■ TASK TO COMPLETE ■
Only the lines from the one containing "- $B = \Pi b_i$" to the end of the records belong in the output; print them exactly.

■ WORKING DATA ■
**********
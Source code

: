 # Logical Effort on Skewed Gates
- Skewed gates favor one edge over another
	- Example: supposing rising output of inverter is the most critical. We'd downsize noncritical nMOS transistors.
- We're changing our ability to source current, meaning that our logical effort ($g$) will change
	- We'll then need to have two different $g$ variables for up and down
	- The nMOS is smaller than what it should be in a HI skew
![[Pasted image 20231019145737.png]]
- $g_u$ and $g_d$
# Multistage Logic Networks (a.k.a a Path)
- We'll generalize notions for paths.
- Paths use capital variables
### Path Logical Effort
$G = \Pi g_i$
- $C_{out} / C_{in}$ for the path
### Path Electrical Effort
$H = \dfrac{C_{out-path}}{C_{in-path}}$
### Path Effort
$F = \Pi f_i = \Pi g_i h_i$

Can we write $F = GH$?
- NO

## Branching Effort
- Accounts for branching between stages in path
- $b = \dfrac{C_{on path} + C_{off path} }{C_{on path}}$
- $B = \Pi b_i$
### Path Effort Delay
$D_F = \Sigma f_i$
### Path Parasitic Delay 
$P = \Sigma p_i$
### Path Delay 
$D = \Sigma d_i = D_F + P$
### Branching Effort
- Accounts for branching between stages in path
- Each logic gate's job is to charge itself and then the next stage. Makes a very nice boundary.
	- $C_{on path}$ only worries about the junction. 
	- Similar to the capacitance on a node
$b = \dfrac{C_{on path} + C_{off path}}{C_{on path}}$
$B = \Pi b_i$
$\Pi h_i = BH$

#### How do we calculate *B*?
**********
■ RESULT ■
- $B = \Pi b_i$
### Path Effort Delay
$D_F = \Sigma f_i$
### Path Parasitic Delay 
$P = \Sigma p_i$
### Path Delay 
$D = \Sigma d_i = D_F + P$
### Branching Effort
- Accounts for branching between stages in path
- Each logic gate's job is to charge itself and then the next stage. Makes a very nice boundary.
	- $C_{on path}$ only worries about the junction. 
	- Similar to the capacitance on a node
$b = \dfrac{C_{on path} + C_{off path}}{C_{on path}}$
$B = \Pi b_i$
$\Pi h_i = BH$

#### How do we calculate *B*?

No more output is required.